Dataset records:
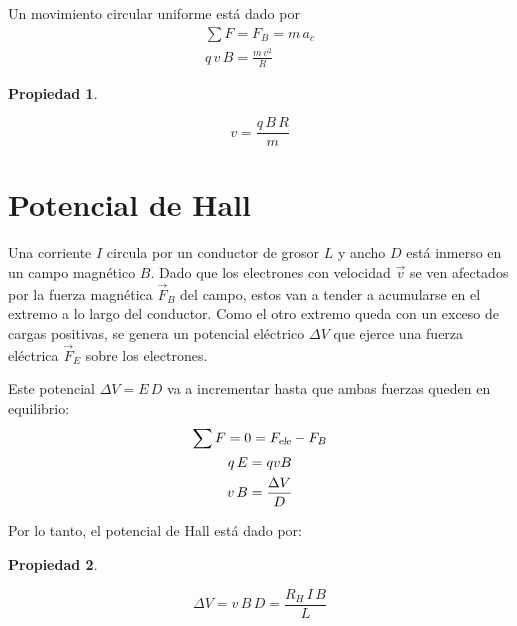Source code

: \documentclass[a5paper,12pt,twoside]{book}
\newtheorem{prop}{{Propiedad}}[chapter]
\begin{document}
Un movimiento circular uniforme está dado por
\begin{gather*}
    \sum F = F_B = m \, a_c
    \\
    q \, v \, B = \frac{m \, v^2}{R}
\end{gather*}

\begin{mdframed}[style=MyFrame1]
    \begin{prop}
    \end{prop}
    \begin{equation*}
        v = \frac{q \, B \, R}{m}
    \end{equation*}
\end{mdframed}


\section{Potencial de Hall}

Una corriente $I$ circula por un conductor de grosor $L$ y ancho $D$ está inmerso en un campo magnético $B$. Dado que los electrones con velocidad $\Vec{v}$ se ven afectados por la fuerza magnética $\Vec{F}_B$ del campo, estos van a tender a acumularse en el extremo a lo largo del conductor. Como el otro extremo queda con un exceso de cargas positivas, se genera un potencial eléctrico $\Delta V$ que ejerce una fuerza eléctrica $\Vec{F}_E$ sobre los electrones.

\begin{center}
    \def\svgwidth{0.8\linewidth}
    
\end{center}

Este potencial $\Delta V = E \, D$ va a incrementar hasta que ambas fuerzas queden en equilibrio:
\begin{gather*}
    \sum F = 0 = {{F}_\textsl{{ele}}} - F_B
    \\
    q \, E = qvB
    \\
    v \, B = \frac{\Delta V}{D}
\end{gather*}

Por lo tanto, el potencial de Hall está dado por:

\begin{mdframed}[style=MyFrame1]
    \begin{prop}
    \end{prop}
    \begin{equation*}
        \Delta V = v \, B \, D = \frac{R_H \, I \, B}{L}
    \end{equation*}
\end{mdframed}
\end{document}
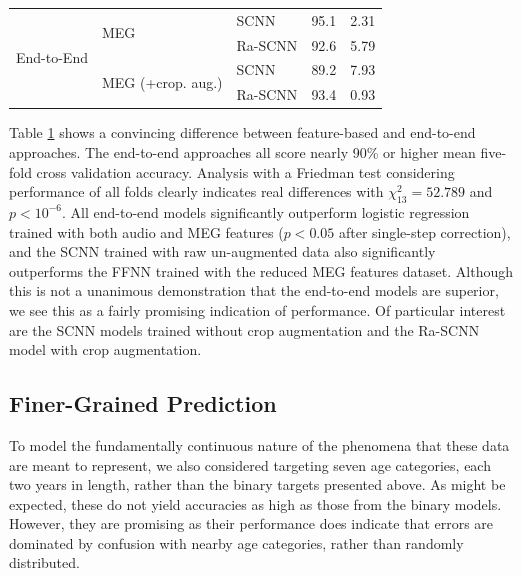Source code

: \documentclass[fleqn,10pt]{wlscirep}
\begin{document}
\begin{table}[htp]
\begin{tabular}{l | l  l | c | c }
    \midrule
    \multirow{4}{*}{End-to-End}     & \multirow{2}{*}{MEG}   & SCNN                   & 95.1 & 2.31  \\
                                    &                        & Ra-SCNN                & 92.6 & 5.79  \\     
    \cline{2-5}
                                    & \multirow{2}{*}{MEG (+crop. aug.)}  & SCNN      & 89.2 & 7.93  \\
                                    &                        & Ra-SCNN                & 93.4 & 0.93  \\         
    \bottomrule
  \end{tabular}
  \label{tab:binary_results}
\end{table}

Table \ref{tab:binary_results} shows a convincing difference between feature-based and end-to-end approaches. The end-to-end approaches all score nearly 90\% or higher mean five-fold cross validation accuracy. Analysis with a Friedman test considering performance of all folds clearly indicates real differences with $\chi^2_{13}=52.789$ and $p<10^{-6}$. All end-to-end models significantly outperform logistic regression trained with both audio and MEG features ($p<0.05$ after single-step correction), and the SCNN trained with raw un-augmented data also significantly outperforms the FFNN trained with the reduced MEG features dataset. Although this is not a unanimous demonstration that the end-to-end models are superior, we see this as a fairly promising indication of performance. Of particular interest are the SCNN models trained without crop augmentation and the Ra-SCNN model with crop augmentation.

\subsection*{Finer-Grained Prediction}

To model the fundamentally continuous nature of the phenomena that these data are meant to represent, we also considered targeting seven age categories, each two years in length, rather than the binary targets presented above. As might be expected, these do not yield accuracies as high as those from the binary models. However,  they are promising as their performance does indicate that errors are dominated by confusion with nearby age categories, rather than randomly distributed.
\end{document}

What is being asked:
Repeat the data in full, exactly as it stands, but drop every picture.

Response area:
Source code

: \documentclass[a5paper,12pt,twoside]{book}
\newtheorem{prop}{{Propiedad}}[chapter]
\begin{document}
Un movimiento circular uniforme está dado por
\begin{gather*}
    \sum F = F_B = m \, a_c
    \\
    q \, v \, B = \frac{m \, v^2}{R}
\end{gather*}

\begin{mdframed}[style=MyFrame1]
    \begin{prop}
    \end{prop}
    \begin{equation*}
        v = \frac{q \, B \, R}{m}
    \end{equation*}
\end{mdframed}


\section{Potencial de Hall}

Una corriente $I$ circula por un conductor de grosor $L$ y ancho $D$ está inmerso en un campo magnético $B$. Dado que los electrones con velocidad $\Vec{v}$ se ven afectados por la fuerza magnética $\Vec{F}_B$ del campo, estos van a tender a acumularse en el extremo a lo largo del conductor. Como el otro extremo queda con un exceso de cargas positivas, se genera un potencial eléctrico $\Delta V$ que ejerce una fuerza eléctrica $\Vec{F}_E$ sobre los electrones.

\begin{center}
    \def\svgwidth{0.8\linewidth}
    
\end{center}

Este potencial $\Delta V = E \, D$ va a incrementar hasta que ambas fuerzas queden en equilibrio:
\begin{gather*}
    \sum F = 0 = {{F}_\textsl{{ele}}} - F_B
    \\
    q \, E = qvB
    \\
    v \, B = \frac{\Delta V}{D}
\end{gather*}

Por lo tanto, el potencial de Hall está dado por:

\begin{mdframed}[style=MyFrame1]
    \begin{prop}
    \end{prop}
    \begin{equation*}
        \Delta V = v \, B \, D = \frac{R_H \, I \, B}{L}
    \end{equation*}
\end{mdframed}
\end{document}
Source code

: \documentclass[fleqn,10pt]{wlscirep}
\begin{document}
\begin{table}[htp]
\begin{tabular}{l | l  l | c | c }
    \midrule
    \multirow{4}{*}{End-to-End}     & \multirow{2}{*}{MEG}   & SCNN                   & 95.1 & 2.31  \\
                                    &                        & Ra-SCNN                & 92.6 & 5.79  \\     
    \cline{2-5}
                                    & \multirow{2}{*}{MEG (+crop. aug.)}  & SCNN      & 89.2 & 7.93  \\
                                    &                        & Ra-SCNN                & 93.4 & 0.93  \\         
    \bottomrule
  \end{tabular}
  \label{tab:binary_results}
\end{table}

Table \ref{tab:binary_results} shows a convincing difference between feature-based and end-to-end approaches. The end-to-end approaches all score nearly 90\% or higher mean five-fold cross validation accuracy. Analysis with a Friedman test considering performance of all folds clearly indicates real differences with $\chi^2_{13}=52.789$ and $p<10^{-6}$. All end-to-end models significantly outperform logistic regression trained with both audio and MEG features ($p<0.05$ after single-step correction), and the SCNN trained with raw un-augmented data also significantly outperforms the FFNN trained with the reduced MEG features dataset. Although this is not a unanimous demonstration that the end-to-end models are superior, we see this as a fairly promising indication of performance. Of particular interest are the SCNN models trained without crop augmentation and the Ra-SCNN model with crop augmentation.

\subsection*{Finer-Grained Prediction}

To model the fundamentally continuous nature of the phenomena that these data are meant to represent, we also considered targeting seven age categories, each two years in length, rather than the binary targets presented above. As might be expected, these do not yield accuracies as high as those from the binary models. However,  they are promising as their performance does indicate that errors are dominated by confusion with nearby age categories, rather than randomly distributed.
\end{document}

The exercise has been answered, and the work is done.